Au Cambodge aussi la BD raconte le génocide

SéraKhmer

Le procès de Douch, ancien dirigeant khmer rouge génocidaire, vient de s’achever. Au Cambodge, comme pour le Rwanda, l’ex-Yougoslavie ou Auschwitz, la bande-dessinée sert le travail de mémoire.

Avec le procès de Douch, qui s’est achevé lundi dernier par la condamnation à 35 ans de prison de l’ancien responsable du camp S-21, le génocide cambodgien est revenu sur le devant de l’actualité. Cet épisode terrible de l’histoire du Cambodge, entre 1975 et 1979, durant lequel près de 2 millions de personnes périrent, n’est pas très bien connu en France. L’amateur de bandes-dessinées peut pourtant trouver facilement matière pour mieux réviser son Histoire. Car le génocide cambodgien, comme d’autres événements historiques similaires, à commencer par la Shoah, a suscité l’attention d’auteurs du neuvième art, déterminés à utiliser les cases et les bulles pour témoigner des événements.

L’oeuvre la plus connue sur le génocide perpétré par les Khmers Rouges est la trilogie signée par Séra, Impasse et rouge, L’eau et la terre et Lendemains de cendres. Si le premier ouvrage n’aborde pas directement le génocide, se concentrant sur la guerre civile au Cambodge, le second album y est directement dédié. A travers différents récits l’auteur tente de donner une image plurielle et donc la plus juste possible des événements. On retrouve d’ailleurs ce procédé de  la mosaïque de témoignages et des histoires entremêlées dans de nombreuses bandes dessinées consacrées à des génocides. L’album a été récemment traduit en khmer et distribué au Cambodge. Comme son nom l’indique, la troisième bande dessinée parle de l’après-génocide. Toute l’œuvre de Séra est minutieusement documentée d’archives et de témoignages, un trait également commun à de nombreuses BD mémorielles du même type.
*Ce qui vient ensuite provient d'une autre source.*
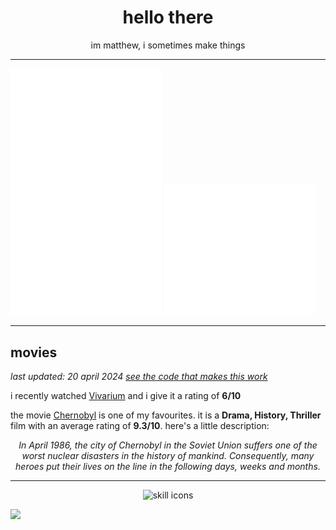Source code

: <div align="center">

  # hello there
  
  im matthew, i sometimes make things

</div>

---

<img width="48%" src="https://raw.githubusercontent.com/matievisthekat/matievisthekat/master/overall-metrics.svg" alt="Overall Metrics" /> <img width="48%" src="https://raw.githubusercontent.com/matievisthekat/matievisthekat/master/recent-metrics.svg" alt="Recent Metrics" />

---

## movies
*last updated: <!--common.timestamp:start-->20 april 2024<!--common.timestamp:end-->
[see the code that makes this work](https://github.com/matievisthekat/matievisthekat/tree/master/movies)*

i recently watched <!--recent.link:start text="recent.title"-->[Vivarium](https://imdb.com/title/tt8368406/ 'imdb page')<!--recent.link:end--> and i give it a rating of **<!--recent.rating:start-->6<!--recent.rating:end-->/10**

the movie <!--favourite.link:start text="favourite.title"-->[Chernobyl](https://imdb.com/title/tt7366338/?ref_=ttls_li_i 'imdb page')<!--favourite.link:end--> is one of my favourites. it is a **<!--favourite.genre:start-->Drama, History, Thriller<!--favourite.genre:end-->** film with an average rating of **<!--favourite.avgRating:start-->9.3<!--favourite.avgRating:end-->/10**. here's a little description:

<div align="center">

  *<!--favourite.desc:start-->In April 1986, the city of Chernobyl in the Soviet Union suffers one of the worst nuclear disasters in the history of mankind. Consequently, many heroes put their lives on the line in the following days, weeks and months.<!--favourite.desc:end-->*
  
</div>

---

<div align="center">
     <img src="https://skillicons.dev/icons?perline=10&i=cloudflare,netlify,heroku,figma,electron,sass,emotion,css,html,dart,flutter,deno,express,svelte,react,nextjs,ts,js,nodejs,ruby,rails,rust,linux,git,vim,vscode,nginx,mongodb,mysql,postgres" alt="skill icons" />
</div>

![](https://hit.yhype.me/github/profile?user_id=45036977)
On ne badine pas avec les génocides.

A propos de Pol Pot et de sa bande, j’avais déjà eu l’occasion de vous parler un peu de Palaces, de Simon Hureau. A l’occasion d’un voyage dans le pays, l’auteur tient un carnet de croquis comme le font beaucoup de ses condisciples dès qu’ils bourlinguent. Mais là où l’on retrouve souvent un peu de tout, des “choses vues” à l’intérêt divers, Hureau se concentre sur les hôtels abandonnés dont il croise la route, et qui servaient de lieux de détention et de torture aux Khmers Rouges. Trente ans après, le silence y est toujours aussi glaçant et le dessinateur, à travers de funestes encres et lavis, m’a donné la chair de poule.

La référence Maus

Le génocide auquel tout le monde pense en premier lieu est celui qui a frappé les Juifs pendant la Seconde guerre mondiale. Et c’est, assez logiquement, celui qui a donné lieu à la bande dessinée de mémoire la plus connue, Maus d’Art Spiegelman. Récompensée par deux fois par le prestigieux prix Pullitzer (en 1986 pour son premier tome et en 1992 pour le second), l’œuvre est constituée par du témoigage direct du père de l’auteur, qui a été déporté avec sa famille dans le camp d’extermination d’Auschwitz-Birkenau. La bande dessinée fit date à la fois pour son sujet en tant que tel mais également pour la manière dont Art Spiegelman l’a traité. L’auteur est à la fois très précis dans ses descriptions de l’organisation du camp, dans sa façon de raconter l’horreur quotidienne et en même temps il n’héste pas à adopter certains parti-pris artistiques, le plus visible étant celui de dessiner les Juifs en souris et les nazis en chats.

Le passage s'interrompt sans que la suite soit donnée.